وَأَحَبُّ إِلَيَّ أَنْ لَا يَعْتِقَ إِلَّا باَلِغَةً مُؤْمِنَةً ، فَإِنْ كَانَتْ أَعْجَمِيَّةً فَوَصَفَتِ الْإِسْلَامَ أَجْزَأَتْهُ ، أَخْبَرَنَا مَالِكٌ عَنْ هِلَالٍ ابْنِ أُسَامَةَ عَنْ عَطَاءِ بْنِ يَسَارٍ عَنْ عُمَرَ بْنِ الْحَكَمِ أَنَّهُ قَالَ : أَتَيْتُ رَسُوْلَ اللهِ n فَقُلْتُ : يَا رَسُوْلَ اللهِ إِنَّ جَارِيَةً لِيْ كَانَتْ تَرْعَى غَنَمًا لِيْ فَجِئْتُهَا وَفَقَدْتُ شَاةً مِنَ الْغَنَمِ فَسَأَلْتُهَا عَنْهَا فَقَالَتْ : أَكَلَهَا الذِّئْبُ فَأَسَفْتُ عَلَيْهَا وَكنُتْ ُمِنْ بَنِيْ آدَمَ فَلَطَمْتُ وَجْهَهَا وَعَلَيَّ رَقَبَةٌ أَفَأَعْتِقُهَا ؟ فَقَالَ لَهَا رَسُوْلُ اللهِ n (أَيْنَ اللهُ ؟) فَقَالَتْ : فِي السَّمَاءِ فَقَالَ (مَنْ أَنَا ؟) فَقَالَتْ : أَنْتَ رَسُوْلُ اللهِ ، قَالَ : (فَأَعْتِقْهَا فَإِنَّهَا مُؤْمِنَةٌ).

Saya lebih suka agar tidak memerdekakan budak kecuali budak yang sudah balig dan mukminah.

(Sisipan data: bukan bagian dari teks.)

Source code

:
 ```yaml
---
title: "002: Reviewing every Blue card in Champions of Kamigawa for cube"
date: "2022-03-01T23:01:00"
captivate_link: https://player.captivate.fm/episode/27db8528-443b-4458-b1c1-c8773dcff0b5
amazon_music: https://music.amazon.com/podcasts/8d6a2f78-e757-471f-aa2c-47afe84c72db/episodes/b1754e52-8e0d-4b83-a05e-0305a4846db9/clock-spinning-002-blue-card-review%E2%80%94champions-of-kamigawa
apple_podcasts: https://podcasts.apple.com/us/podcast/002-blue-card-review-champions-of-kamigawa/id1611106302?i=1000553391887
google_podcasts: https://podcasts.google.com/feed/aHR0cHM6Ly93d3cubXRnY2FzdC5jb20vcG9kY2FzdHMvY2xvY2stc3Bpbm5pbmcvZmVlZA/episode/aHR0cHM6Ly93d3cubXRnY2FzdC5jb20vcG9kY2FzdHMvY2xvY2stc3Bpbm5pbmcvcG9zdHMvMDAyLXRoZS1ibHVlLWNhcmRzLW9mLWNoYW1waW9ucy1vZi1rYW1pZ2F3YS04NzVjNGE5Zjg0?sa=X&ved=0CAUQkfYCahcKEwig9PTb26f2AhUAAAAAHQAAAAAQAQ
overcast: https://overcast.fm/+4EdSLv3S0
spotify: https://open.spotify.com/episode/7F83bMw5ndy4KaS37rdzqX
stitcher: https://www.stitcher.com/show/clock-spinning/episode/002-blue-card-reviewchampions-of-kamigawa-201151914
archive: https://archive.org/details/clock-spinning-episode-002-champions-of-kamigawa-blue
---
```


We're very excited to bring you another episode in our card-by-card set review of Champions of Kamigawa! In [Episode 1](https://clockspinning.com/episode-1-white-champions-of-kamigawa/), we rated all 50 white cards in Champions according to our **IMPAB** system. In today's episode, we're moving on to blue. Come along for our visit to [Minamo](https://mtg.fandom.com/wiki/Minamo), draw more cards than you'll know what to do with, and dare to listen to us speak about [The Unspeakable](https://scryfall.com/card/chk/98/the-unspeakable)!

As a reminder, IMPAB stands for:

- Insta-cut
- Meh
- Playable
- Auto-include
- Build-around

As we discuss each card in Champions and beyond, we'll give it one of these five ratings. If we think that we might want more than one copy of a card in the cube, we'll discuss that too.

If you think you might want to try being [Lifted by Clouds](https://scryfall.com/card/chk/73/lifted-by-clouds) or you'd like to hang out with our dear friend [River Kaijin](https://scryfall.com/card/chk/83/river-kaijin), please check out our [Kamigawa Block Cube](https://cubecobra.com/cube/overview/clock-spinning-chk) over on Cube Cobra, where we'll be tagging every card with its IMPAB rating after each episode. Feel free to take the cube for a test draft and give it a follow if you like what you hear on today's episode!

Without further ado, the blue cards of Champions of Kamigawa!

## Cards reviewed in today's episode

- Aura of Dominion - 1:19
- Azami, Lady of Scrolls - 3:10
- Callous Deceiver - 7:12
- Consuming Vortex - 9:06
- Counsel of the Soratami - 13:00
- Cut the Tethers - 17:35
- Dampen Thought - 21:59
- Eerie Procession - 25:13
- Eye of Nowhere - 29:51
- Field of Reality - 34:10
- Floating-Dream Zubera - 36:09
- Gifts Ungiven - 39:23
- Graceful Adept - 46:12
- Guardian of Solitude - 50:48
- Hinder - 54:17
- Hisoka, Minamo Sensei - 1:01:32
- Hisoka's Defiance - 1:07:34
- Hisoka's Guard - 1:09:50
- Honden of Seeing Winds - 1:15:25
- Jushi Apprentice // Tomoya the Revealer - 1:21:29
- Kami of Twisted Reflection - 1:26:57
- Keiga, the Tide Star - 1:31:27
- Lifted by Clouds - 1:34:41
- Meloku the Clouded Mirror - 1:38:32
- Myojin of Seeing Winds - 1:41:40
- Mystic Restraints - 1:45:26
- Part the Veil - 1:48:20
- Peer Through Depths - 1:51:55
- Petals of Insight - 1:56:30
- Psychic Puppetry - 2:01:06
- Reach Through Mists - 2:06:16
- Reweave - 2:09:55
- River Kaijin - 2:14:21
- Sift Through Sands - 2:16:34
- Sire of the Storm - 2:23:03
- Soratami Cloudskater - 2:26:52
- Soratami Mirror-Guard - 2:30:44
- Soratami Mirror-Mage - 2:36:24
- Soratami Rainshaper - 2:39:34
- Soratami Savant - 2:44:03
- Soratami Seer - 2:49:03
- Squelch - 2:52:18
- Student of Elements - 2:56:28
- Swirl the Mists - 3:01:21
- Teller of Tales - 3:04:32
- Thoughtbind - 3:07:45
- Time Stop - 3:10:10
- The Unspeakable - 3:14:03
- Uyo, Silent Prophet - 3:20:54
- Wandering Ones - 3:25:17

Seandainya dia non-Arab kemudian bersifat Islam maka sudah mencukupi. Mengabarkan kepada kami Malik dari Hilal ibn Usamah dari ‘Atha’ ibn Yasar dari ‘Umar ibn Hakam[9] berkata, “… Saya memiliki seorang budak wanita yang bekerja sebagai penggembala kambing di Gunung Uhud dan al-Jawwaniyyah (tempat dekat Gunung Uhud). Suatu saat saya pernah memergoki seekor serigala telah memakan seekor dombanya. Saya termasuk dari bani Adam, saya juga marah sebagaimana mereka juga marah, sehingga saya menamparnya, kemudian saya datang kepada Rasulullah Shallallahu ‘Alaihi wa Sallam, ternyata beliau menganggap besar masalah itu. Saya berkata, ‘Wahai Rasulullah, apakah saya merdekakan budak itu?’ Jawab beliau, ‘Bawalah budak itu padaku.’ Lalu Nabi Shallallahu ‘Alaihi wa Sallam bertanya, ‘Di mana Allah?’ Jawab budak tersebut, ‘Di atas langit.’ Nabi Shallallahu ‘Alaihi wa Sallam bertanya lagi, ‘Siapa saya?’ Jawab budak tersebut, ‘Engkau adalah Rasulullah.’ Nabi Shallallahu ‘Alaihi wa Sallam bersabda, ‘Merdekakanlah budak ini karena dia seorang wanita mukminah.’”[10]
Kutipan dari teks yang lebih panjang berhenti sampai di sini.